Line by line, set down the records below from the first line through the line containing "#### **Key Point:**". Omit the pictures.
Top of Record excerpts
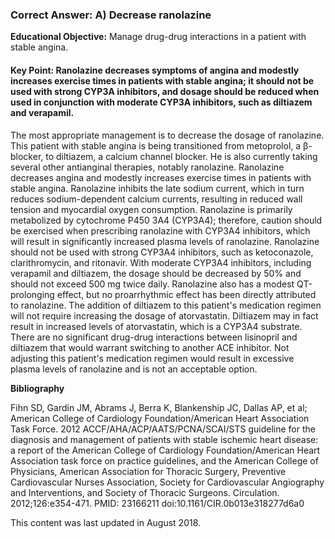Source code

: 
### Correct Answer: A) Decrease ranolazine 

**Educational Objective:** Manage drug-drug interactions in a patient with stable angina.

#### **Key Point:** Ranolazine decreases symptoms of angina and modestly increases exercise times in patients with stable angina; it should not be used with strong CYP3A inhibitors, and dosage should be reduced when used in conjunction with moderate CYP3A inhibitors, such as diltiazem and verapamil.

The most appropriate management is to decrease the dosage of ranolazine. This patient with stable angina is being transitioned from metoprolol, a β-blocker, to diltiazem, a calcium channel blocker. He is also currently taking several other antianginal therapies, notably ranolazine. Ranolazine decreases angina and modestly increases exercise times in patients with stable angina. Ranolazine inhibits the late sodium current, which in turn reduces sodium-dependent calcium currents, resulting in reduced wall tension and myocardial oxygen consumption. Ranolazine is primarily metabolized by cytochrome P450 3A4 (CYP3A4); therefore, caution should be exercised when prescribing ranolazine with CYP3A4 inhibitors, which will result in significantly increased plasma levels of ranolazine. Ranolazine should not be used with strong CYP3A4 inhibitors, such as ketoconazole, clarithromycin, and ritonavir. With moderate CYP3A4 inhibitors, including verapamil and diltiazem, the dosage should be decreased by 50% and should not exceed 500 mg twice daily. Ranolazine also has a modest QT-prolonging effect, but no proarrhythmic effect has been directly attributed to ranolazine.
The addition of diltiazem to this patient's medication regimen will not require increasing the dosage of atorvastatin. Diltiazem may in fact result in increased levels of atorvastatin, which is a CYP3A4 substrate.
There are no significant drug-drug interactions between lisinopril and diltiazem that would warrant switching to another ACE inhibitor.
Not adjusting this patient's medication regimen would result in excessive plasma levels of ranolazine and is not an acceptable option.

**Bibliography**

Fihn SD, Gardin JM, Abrams J, Berra K, Blankenship JC, Dallas AP, et al; American College of Cardiology Foundation/American Heart Association Task Force. 2012 ACCF/AHA/ACP/AATS/PCNA/SCAI/STS guideline for the diagnosis and management of patients with stable ischemic heart disease: a report of the American College of Cardiology Foundation/American Heart Association task force on practice guidelines, and the American College of Physicians, American Association for Thoracic Surgery, Preventive Cardiovascular Nurses Association, Society for Cardiovascular Angiography and Interventions, and Society of Thoracic Surgeons. Circulation. 2012;126:e354-471. PMID: 23166211 doi:10.1161/CIR.0b013e318277d6a0

This content was last updated in August 2018.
Bottom of Record excerpts
:: Output for this task ::
Source code

: 
### Correct Answer: A) Decrease ranolazine 

**Educational Objective:** Manage drug-drug interactions in a patient with stable angina.

#### **Key Point:** Ranolazine decreases symptoms of angina and modestly increases exercise times in patients with stable angina; it should not be used with strong CYP3A inhibitors, and dosage should be reduced when used in conjunction with moderate CYP3A inhibitors, such as diltiazem and verapamil.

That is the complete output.